The draftsman's tool is what I would suggest.

George


----------



## woodnthings (Jan 24, 2009)

*what's the application?*

You can also make a modeling clay "dam" and pour Plaster of Paris around a shape. Then you seal that shape and make another dam a pour the opposite half.... male and female he created them.... 

Bondo makes a great casting medium also. Tape off the part to be cast and it won't stick to it.

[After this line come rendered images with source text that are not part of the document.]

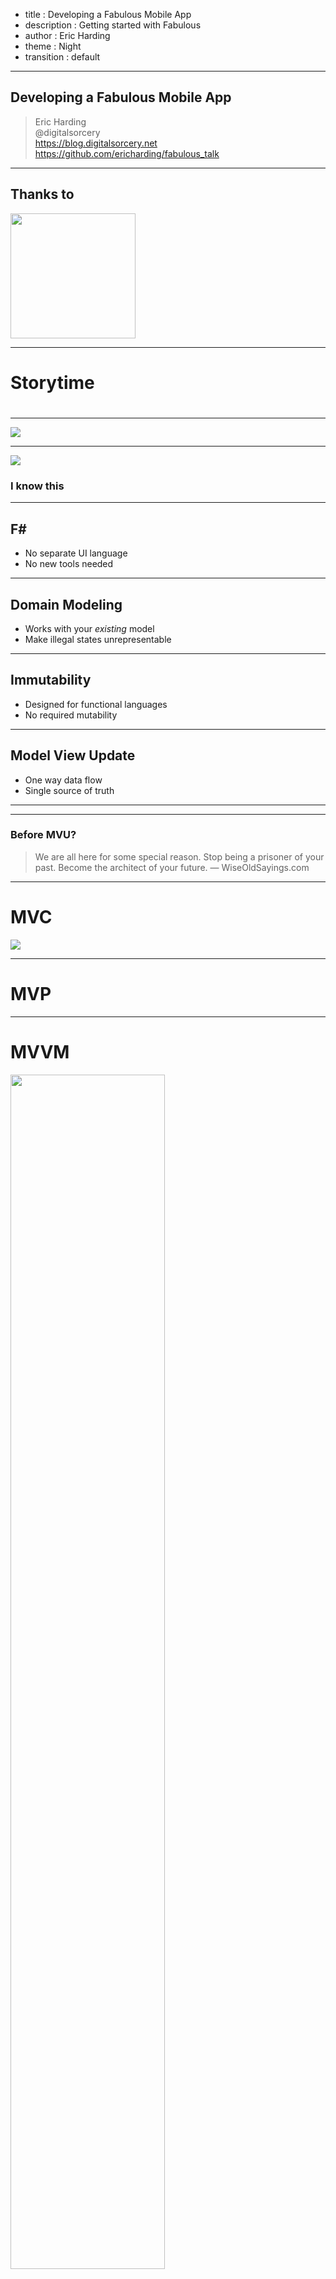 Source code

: - title : Developing a Fabulous Mobile App
- description : Getting started with Fabulous
- author : Eric Harding
- theme : Night
- transition : default

***
<!-- theme: sky -->

## Developing a Fabulous Mobile App

> Eric Harding  
@digitalsorcery  
https://blog.digitalsorcery.net
https://github.com/ericharding/fabulous_talk

---

## Thanks to 
<img src="images/openfsharp.svg" width="200" />

***

# Storytime 
# <i class="fas fa-book"></i> 
<!-- Introduction to fabulous at the meetup
    "do you like it? is it any good?" "it's fabulous"
-->

---

![](images/idontknow.jpg)

---
![](images/i-know-this.jpg)

### I know this
<!-- Even though Fabulous is relatively new
it feels familiar because most pieces stay the same
-->

---

## F#
* No separate UI language
* No new tools needed

---

## Domain Modeling
* Works with your _existing_ model
* Make illegal states unrepresentable

---

## Immutability
* Designed for functional languages
* No required mutability
<!-- Never have to add a setter -->

---
## Model View Update
* One way data flow
* Single source of truth

---

***

### Before MVU?

> We are all here for some special reason. Stop being a prisoner of your past. Become the architect of your future. 
> ― WiseOldSayings.com

---

# MVC

![](images/Abe_Simpson.png)
<!-- The classic UI pattern, 
MVC Smalltalk 79
Ask 5 developers what MVC is and you'll get 5 answers
-->

---

# MVP
<!-- basically still MVC... -->

---

# MVVM

<img src="images/MVVMPattern.png" width="70%" />

<!-- Accidental complexity
separate designer tooling
code like constructs (behaviors, converters)
Stateful components
-->

---

# MV_ 
> Where's the State?
> -- Jim Bennett

<!-- MV_ can be a bit vague.  MVU is not vague.  You can tell by the type signatures 
-->

---

## Tech Support
![](images/hello_it.jpg)
<!--
Reboot to fix it is so ingrained
I physically cut my fiber. It was sticking out of the ground and I could look at both ends.
They wouldn't send someone out to fix it until I had rebooted my modem.
-->

***

# MVU

* view  : Model -> (Msg->unit) -> Elements
* update : Model -> Msg -> Model
<!-- not vague -->

---

![](images/model-view-update.svg)

---

# Model 🗿
* The **only** state
<!--
You can't hide state anywhere else
Debugging advantages
    - reproduce problems
    - serialize state
    - Time travel debugging
-->

---

# View 👀
<!-- Xamarin forms DSL
Not the same as fable but that's ok
Live reload
Same language, easy refactoring
-->

---

# Update ♻

---

## Sample

---

    type Model =
        { count : int }

    type Msg =
        | Increment
        | Decrement

    let init () = { count = 0 }, Cmd.none

---

    let update msg model =
        match msg with
        | Increment -> { model with count = model.count + 1 }, Cmd.none
        | Decrement -> { model with count = model.count - 1 }, Cmd.none

---

    let view (model: Model) dispatch =
        View.ContentPage(
          content = 
            View.StackLayout(padding = 20.0,
                children = [ 
                    View.Label(text = sprintf "%d" model.count, 
                        widthRequest=200.0)
                    View.Button(text = "Increment", 
                        command = (fun () -> dispatch Increment),
                        horizontalOptions = LayoutOptions.Center)
                    View.Button(text = "Decrement", 
                        command = (fun () -> dispatch Decrement), 
                        horizontalOptions = LayoutOptions.Center)
                ]))

---

## Scaling
* What about components?

---

# "Triplets"
<!-- fractal components -->

---

![](images/component_sample.png)

---

    type Model = 
      { counter : Counter.Model
        text : Reverser.Model }

---
    
    type Msg = 
        | CounterMsg of Counter.Msg 
        | ReverserMsg of Reverser.Msg

---

    let init () = 
        let cstate, ccmd = Counter.init()
        let rstate, rcmd = Reverser.init()
        { counter = cstate; text = rstate }, 
        Cmd.batch [Cmd.map CounterMsg ccmd; Cmd.map ReverserMsg rcmd]

---

    let update msg model =
        match msg with
        | CounterMsg m -> 
            let (cstate, ccmd) = Counter.update m model.counter
            { model with counter = cstate }, Cmd.map CounterMsg ccmd
        | ReverserMsg m -> 
            let (rstate, rcmd) = Reverser.update m model.text
            { model with text = rstate }, Cmd.map ReverserMsg rcmd

---

    let view (model: Model) dispatch =
        View.ContentPage(
          content = View.StackLayout(
            children = [ 
                Counter.view model.counter (CounterMsg>>dispatch)
                Reverser.view model.text (ReverserMsg>>dispatch)
            ]))

---

## When?
![](images/lazy.gif)
<!--
When should I break stuff up?
Break up view/update into functions constantly
In XAML this refactoring is painful, in f# it is not
-->

***

# Fabulous
## =
### MVU + Xamarin Forms

---

### MVU 💜 Xamarin Forms
* Android
* IOS
* Desktop
<!-- mac, windows, Linux -->
<!-- established tech -->

---

## Virtual Elements
![](images/vdom.png)
<!--
New every time
Diff algorithm behind the scenes
-->

---

## Native Controls


***

## Xamarin Forms

A _Fabulous_ View

---

## Native Controls
* Native look
* Native accessibility

---

## Where to look for help?

***

# SameRoom

---

# todo: code samples and screenshots

---

<img src="images/sameroom/scanning.gif" Width="450" />
<!-- ![](images/sameroom/scanning.gif) -->

---

<img src="images/sameroom/conversation.gif" Width="450" />

***

## Animations 
* Get them off the UI thread
* Handling animations during state changes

What kind of profile are you trying to duplicate?


----------



## SingleCarGarage (Nov 10, 2014)

I build speaker boxes (not for a living) and I am trying to transfer the hump for the driveshaft so a tight fit.


----------



## woodnthings (Jan 24, 2009)

*OK, so it's a gross/rough shape*

When making clay models we often had to "duplicate" a profile on one side of the vehicle and transfer it to the other side for symmetry. We used a giant version of the adjustable rod profiler posted above. The rods were about 1/4" diameter and the unit stood about 24" tall and was shop built and heavy.

You can make one from wood dowels and blocks that would serve the same function. Drill a series/many holes in a hardwood block 24" to 36" long, the same size as your dowels so they are difficult to press through, but will stay in place without falling out when held vertically. Steel rod will also work and that's what our's was made from in an aluminum black. 

You start with the block held horizontally and begin pressing the rods/dowels in from both ends until they touch the surface continually and form a rough duplication of the floor pan. Depending on how close the holes are you will get a more accurate profile. Square wood strips will work also and stacking them under spring pressure will keep them in place.

You may end up making your own because there is no commercial version I know of. 

The OTHER way we made a duplicate surface is with a pencil compass, a template cut to a rough profile from thin plywood or other stiff material that will take a pencil line and THEN holding the pencil compass vertically trace the floor pan hump onto the plywood and cut out the shape...simple, cheap and easy once you have done it 5 times, you will say what's all the fuss about... :yes:


----------



## SingleCarGarage (Nov 10, 2014)

hmm, im liking the idea of the rod style. maybe aluminum square stock with a series of tight hole, then split down the middle to create 2 halves to put the rods between and screw it together.


----------